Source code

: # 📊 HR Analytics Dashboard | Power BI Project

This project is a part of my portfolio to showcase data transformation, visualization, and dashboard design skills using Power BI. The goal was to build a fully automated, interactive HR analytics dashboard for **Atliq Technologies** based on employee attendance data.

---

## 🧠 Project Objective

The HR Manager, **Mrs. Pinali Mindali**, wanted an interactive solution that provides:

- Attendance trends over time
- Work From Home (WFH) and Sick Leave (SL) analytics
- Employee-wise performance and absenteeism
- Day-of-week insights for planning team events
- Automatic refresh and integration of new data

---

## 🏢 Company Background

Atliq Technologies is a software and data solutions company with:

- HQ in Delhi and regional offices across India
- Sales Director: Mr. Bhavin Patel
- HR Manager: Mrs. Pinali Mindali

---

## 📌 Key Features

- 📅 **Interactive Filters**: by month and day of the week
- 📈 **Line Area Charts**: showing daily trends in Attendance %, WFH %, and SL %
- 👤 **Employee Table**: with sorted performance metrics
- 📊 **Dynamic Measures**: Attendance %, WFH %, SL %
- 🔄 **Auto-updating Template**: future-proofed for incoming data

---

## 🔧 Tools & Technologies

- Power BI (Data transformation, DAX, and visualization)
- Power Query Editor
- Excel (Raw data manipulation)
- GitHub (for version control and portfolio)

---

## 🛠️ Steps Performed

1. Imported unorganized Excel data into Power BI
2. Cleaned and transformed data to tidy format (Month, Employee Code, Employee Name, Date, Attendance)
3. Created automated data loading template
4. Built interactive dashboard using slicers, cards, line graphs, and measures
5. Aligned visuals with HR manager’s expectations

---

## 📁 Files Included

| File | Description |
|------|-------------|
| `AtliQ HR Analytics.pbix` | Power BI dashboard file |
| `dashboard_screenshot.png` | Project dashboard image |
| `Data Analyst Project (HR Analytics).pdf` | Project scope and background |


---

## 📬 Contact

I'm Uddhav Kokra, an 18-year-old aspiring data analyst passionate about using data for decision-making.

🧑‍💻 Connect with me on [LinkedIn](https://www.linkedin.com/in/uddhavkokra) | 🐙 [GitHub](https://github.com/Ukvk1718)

- [Exercise objective]: Where does "Excel" appear in the records above? Copy each line that holds it.

- [Result of the task]:
- Excel (Raw data manipulation)
1. Imported unorganized Excel data into Power BI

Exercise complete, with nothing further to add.